Podcast featuring Jennifer Bleam
Selling cybersecurity is risk mitigation. It’s not promising that you’ll never get breached. It’s not promising bulletproof security. It is stating, “We will mitigate your risk. We are going to reduce your risk.”
Insurance is risk mitigation, and cybersecurity is risk mitigation. Even selling alarm systems is risk mitigation. To sell risk mitigation, there are two arguments you need to prove
1) If you do nothing, if you continue to do business as usual, an incident is likely to happen.

If you prefer to listen to the full interview, check out the podcast below.
Because of increased threats, if your clients and prospects change nothing, something bad is likely to happen. You must prove that argument to them. And if that’s using fear, uncertainty, and doubt, that’s not necessarily a bad thing.
2) If an incident does happen, the results will be highly impactful.
It will affect your ability to do business, track changes, bill your clients, call your patients, order prescriptions, and many other business implications.

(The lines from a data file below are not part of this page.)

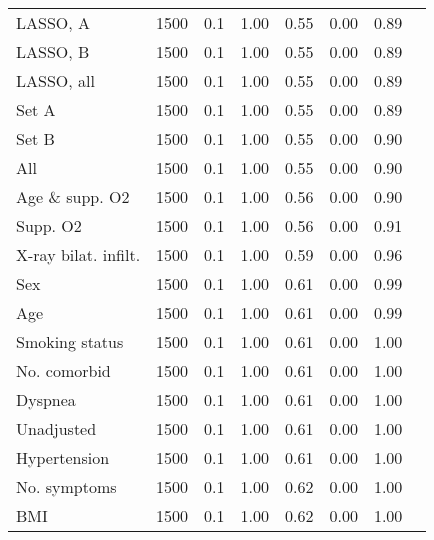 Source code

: \documentclass{article}
\begin{document}
{\begin{longtable}{lccccccc}
LASSO, A & 1500 & 0.1 & 1.00 & 0.55 & 0.00 & 0.89\\
LASSO, B & 1500 & 0.1 & 1.00 & 0.55 & 0.00 & 0.89\\
LASSO, all & 1500 & 0.1 & 1.00 & 0.55 & 0.00 & 0.89\\
Set A & 1500 & 0.1 & 1.00 & 0.55 & 0.00 & 0.89\\
Set B & 1500 & 0.1 & 1.00 & 0.55 & 0.00 & 0.90\\
All & 1500 & 0.1 & 1.00 & 0.55 & 0.00 & 0.90\\
Age \& supp. O2 & 1500 & 0.1 & 1.00 & 0.56 & 0.00 & 0.90\\
Supp. O2 & 1500 & 0.1 & 1.00 & 0.56 & 0.00 & 0.91\\
X-ray bilat. infilt. & 1500 & 0.1 & 1.00 & 0.59 & 0.00 & 0.96\\
Sex & 1500 & 0.1 & 1.00 & 0.61 & 0.00 & 0.99\\
Age & 1500 & 0.1 & 1.00 & 0.61 & 0.00 & 0.99\\
Smoking status & 1500 & 0.1 & 1.00 & 0.61 & 0.00 & 1.00\\
No. comorbid & 1500 & 0.1 & 1.00 & 0.61 & 0.00 & 1.00\\
Dyspnea & 1500 & 0.1 & 1.00 & 0.61 & 0.00 & 1.00\\
Unadjusted & 1500 & 0.1 & 1.00 & 0.61 & 0.00 & 1.00\\
Hypertension & 1500 & 0.1 & 1.00 & 0.61 & 0.00 & 1.00\\
No. symptoms & 1500 & 0.1 & 1.00 & 0.62 & 0.00 & 1.00\\
BMI & 1500 & 0.1 & 1.00 & 0.62 & 0.00 & 1.00\\
\bottomrule
\hline
\end{longtable}
}

\clearpage
\end{document}

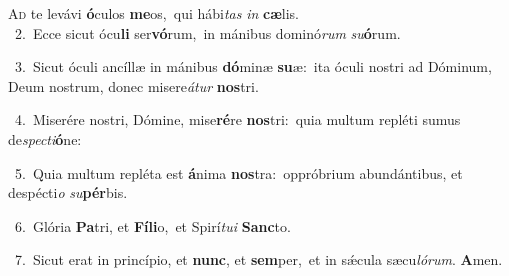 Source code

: \lettrine{\initial\textcolor{\initialcolor}{A}}{d} te levávi \textbf{ó}\-culos \textbf{me}\-os,~\star qui hábi\textit{tas} \textit{in} \textbf{cæ}\-lis.\\
{\numbfont\textcolor{\numbcolor}{~2.}}~Ecce sicut ócu\textbf{li} ser\-\textbf{vó}\-rum,~\star in mánibus dominó\textit{rum} \textit{su}\-\textbf{ó}rum.\par
{\numbfont\textcolor{\numbcolor}{~3.}}~Sicut óculi ancíllæ in mánibus \textbf{dó}\-minæ \textbf{su}\-æ:~\star ita óculi nostri ad Dóminum, Deum nostrum, donec misere\-\textit{á}\-\textit{tur} \textbf{nos}\-tri.\par
{\numbfont\textcolor{\numbcolor}{~4.}}~Miserére nostri, Dómine, mise\-\textbf{ré}\-re \textbf{nos}\-tri:~\star quia multum repléti sumus de\-\textit{spec}\-\textit{ti}\textbf{ó}ne:\par
{\numbfont\textcolor{\numbcolor}{~5.}}~Quia multum repléta est \textbf{á}\-nima \textbf{nos}\-tra:~\star oppróbrium abundántibus, et despécti\textit{o} \textit{su}\-\textbf{pér}bis.\par
{\numbfont\textcolor{\numbcolor}{~6.}}~Glória \textbf{Pa}\-tri, et \textbf{Fí}\-\textbf{li}o,~\star et Spirí\-\textit{tu}\-\textit{i} \textbf{Sanc}\-to.\par
{\numbfont\textcolor{\numbcolor}{~7.}}~Sicut erat in princípio, et \textbf{nunc}\-, et \textbf{sem}\-per,~\star et in sǽcula sæcu\-\textit{ló}\-\textit{rum}. \textbf{A}\-men.\par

Prove both of these arguments and they blend together like a beautiful Venn diagram. And you’ll find yourself right in the middle, in that beautiful sweet spot where you have proven both arguments and can now make a sale
And the bonus is that when you’ve proven those two arguments, you’ve defused 95% of the objections! Your prospects won’t be able to say, “Oh, it will never happen to me,” if you’ve just proven that it’s highly likely to happen. And they can’t say, “Well, if it happened to me, I’d be okay. I would just bounce back. I’m resilient.” All of those objections go away when you show how likely and how impactful a cybersecurity incident would be on their business. And so: prove these those two arguments and you are likely at the point where you’ve made the sale.